Methodik

Research briefs — the Phase-4 hand-off

references/research-briefs.md — direkt aus der Skill-Doktrin gerendert.

Phase 4 runs as a loop, and every stage of that loop is driven by a brief. Brief quality drives research quality. This file owns the hand-off end to end: how you write the brief, the stage templates you fill, how the human runs it, and how you ingest and audit what comes back. For why Phase 4 exists and how it fails (the loop, the deep-dive + red-team pair, regression, broadening), see process.md; for the funnel and the four axes those briefs serve, see model.md.

The research workflow

Run each brief as its own research task — one brief = one researcher, fanned out in parallel for breadth (seed-all, prune-on-gate). Match the mechanism to the goal: breadth (a 30–50-candidate landscape, a multi-capability filler sweep) → parallel narrow tasks; depth on one contested claim (a red-team dossier, a finalist clarification) → a single focused run. However it’s run, each brief must be self-contained — it runs cold, with zero context from this session — so embed the org, the scenario, the requirements verbatim; never link to something the researcher can’t see.

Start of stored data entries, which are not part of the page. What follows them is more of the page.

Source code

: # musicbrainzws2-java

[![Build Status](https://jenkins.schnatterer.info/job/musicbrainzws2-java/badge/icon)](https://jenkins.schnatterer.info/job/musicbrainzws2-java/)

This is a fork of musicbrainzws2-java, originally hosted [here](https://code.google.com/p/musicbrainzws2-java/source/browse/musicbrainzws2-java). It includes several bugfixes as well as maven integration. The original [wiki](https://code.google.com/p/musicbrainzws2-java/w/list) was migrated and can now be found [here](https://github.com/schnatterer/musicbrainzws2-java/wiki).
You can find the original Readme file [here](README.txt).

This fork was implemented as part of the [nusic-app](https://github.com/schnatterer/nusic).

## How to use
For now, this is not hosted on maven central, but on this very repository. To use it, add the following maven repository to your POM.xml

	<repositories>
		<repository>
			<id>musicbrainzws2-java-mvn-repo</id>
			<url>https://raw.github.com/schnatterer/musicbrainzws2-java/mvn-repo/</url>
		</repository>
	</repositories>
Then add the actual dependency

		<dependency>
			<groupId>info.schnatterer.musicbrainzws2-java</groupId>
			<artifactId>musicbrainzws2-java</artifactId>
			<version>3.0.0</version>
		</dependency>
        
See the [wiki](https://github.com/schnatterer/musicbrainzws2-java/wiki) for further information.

Get the workflow plan signed off before you run it, and run in deliberate waves. Present the shape of the fan-out — which briefs, how many researchers — for the consultant’s approval before launching; that is the front half of the sign-off bookend, the results-approval-before- write-back being the back half (model.md § The sign-off bookend, process.md § Phase 4). Prefer a few reviewable waves over one uncontrolled blast: a wave you can read, correct, and re-aim beats a fan-out so wide its output can’t be audited. This is a principle of control, not a hard cap on agent count — size each wave to what you can actually review before launching the next.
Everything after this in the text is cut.